Adesso riconosco che avrei potuto
svolgere un ruolo, magari quello del tecnico che indica ad una squadra come
schierarsi e quali comportamenti tenere nei confronti di un’azione o
dell’altra, forse perché riuscivo ogni volta ad osservare l’andamento di ogni
partita con occhio obiettivo e disincantato, anche se riconosco che nessuno dei
ragazzi che correvano su quella strada avrebbe mai accettato di concedere
proprio a me un ruolo così rilevante. Perciò seguivo le partite, ma senza
grande interesse, tanto che alla fine mi incantavo ad osservare sempre qualche
altra cosa piuttosto che quel pallone così instabile. In questo modo perdevo
volta per volta anche quel briciolo di autorità che poteva assumere uno come me
presumibilmente capace di comprendere la qualità di un tiro in porta, o quello
di un’azione combinata tra diversi giocatori, relegando la mia presenza ad uno
spettatore inerte, che non comprende niente del calcio, e quindi appare del
tutto inutile. Ma a me non importava: avevo già deciso nella vita di stare più
o meno ai margini di tutto, in modo da non dover per forza avere un’opinione
sulle cose e sui fatti, e così ho continuato fino ad oggi.

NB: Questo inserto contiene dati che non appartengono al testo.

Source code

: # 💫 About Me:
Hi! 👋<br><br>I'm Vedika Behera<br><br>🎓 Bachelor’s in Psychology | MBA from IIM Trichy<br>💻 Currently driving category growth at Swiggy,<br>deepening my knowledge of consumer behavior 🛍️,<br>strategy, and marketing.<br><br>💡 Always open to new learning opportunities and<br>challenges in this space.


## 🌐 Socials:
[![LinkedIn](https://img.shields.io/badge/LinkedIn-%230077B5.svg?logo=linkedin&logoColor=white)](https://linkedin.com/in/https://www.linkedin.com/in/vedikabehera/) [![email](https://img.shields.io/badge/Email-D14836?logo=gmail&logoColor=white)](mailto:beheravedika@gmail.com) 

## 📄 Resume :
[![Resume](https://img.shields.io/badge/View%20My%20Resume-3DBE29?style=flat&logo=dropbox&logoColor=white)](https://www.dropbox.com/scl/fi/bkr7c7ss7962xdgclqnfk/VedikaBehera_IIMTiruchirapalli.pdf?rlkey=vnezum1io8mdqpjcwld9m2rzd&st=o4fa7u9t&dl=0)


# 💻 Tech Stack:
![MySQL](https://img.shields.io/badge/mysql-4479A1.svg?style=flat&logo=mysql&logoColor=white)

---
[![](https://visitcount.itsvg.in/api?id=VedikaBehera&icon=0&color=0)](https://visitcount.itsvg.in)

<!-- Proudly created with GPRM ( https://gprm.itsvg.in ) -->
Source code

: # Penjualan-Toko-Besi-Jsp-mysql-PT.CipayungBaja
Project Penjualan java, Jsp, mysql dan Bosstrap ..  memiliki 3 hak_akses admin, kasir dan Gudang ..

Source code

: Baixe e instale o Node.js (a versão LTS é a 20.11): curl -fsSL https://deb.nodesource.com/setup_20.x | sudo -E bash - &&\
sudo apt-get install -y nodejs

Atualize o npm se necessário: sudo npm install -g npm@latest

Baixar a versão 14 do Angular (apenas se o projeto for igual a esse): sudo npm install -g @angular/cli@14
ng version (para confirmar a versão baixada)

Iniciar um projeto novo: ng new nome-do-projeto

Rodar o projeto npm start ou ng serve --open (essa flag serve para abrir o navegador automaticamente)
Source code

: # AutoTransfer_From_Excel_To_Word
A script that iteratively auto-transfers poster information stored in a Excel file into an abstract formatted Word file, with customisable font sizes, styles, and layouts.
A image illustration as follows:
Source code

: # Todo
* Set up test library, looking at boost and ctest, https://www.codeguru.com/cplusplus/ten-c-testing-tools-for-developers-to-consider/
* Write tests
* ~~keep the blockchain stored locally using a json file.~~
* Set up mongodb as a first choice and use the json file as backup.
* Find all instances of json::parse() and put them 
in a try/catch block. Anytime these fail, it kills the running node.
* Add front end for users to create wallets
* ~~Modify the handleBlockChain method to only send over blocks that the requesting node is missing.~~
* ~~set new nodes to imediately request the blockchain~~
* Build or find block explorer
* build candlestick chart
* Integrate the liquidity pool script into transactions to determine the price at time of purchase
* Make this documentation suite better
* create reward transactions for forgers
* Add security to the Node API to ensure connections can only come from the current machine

Svolgo il ruolo di portiere di
notte in questo piccolo albergo: non avrò mai da migliorare la mia condizione,
nessun passaggio di livello, nessun aumento significativo di stipendio, nessuna
mancia particolare da parte di qualche cliente, visto che, quando io sono
dietro al bancone, loro stanno già quasi tutti a dormire. Però mi va bene così:
non credo di avere mai provato delle vere aspirazioni, ed anche se questo
lavoro, tanti anni fa, mi è giunto praticamente per caso, forse anche perché
non lo voleva eseguire nessuno, io mi sono adattato benissimo, come non
aspettassi altro che questo tra le differenti possibilità. Forse da sempre ho
studiato, senza saperlo, per divenire quello che sono: uno che si tiene ai
margini, e se anche mastica tra sé una propria opinione, non la dice a nessuno,
mostrando di essere quasi indifferente a tutto ciò che succede. Sono fatto
così, e mi viene da pensare che in tutti questi anni ho comunque mostrato
sempre a chiunque una grande coerenza.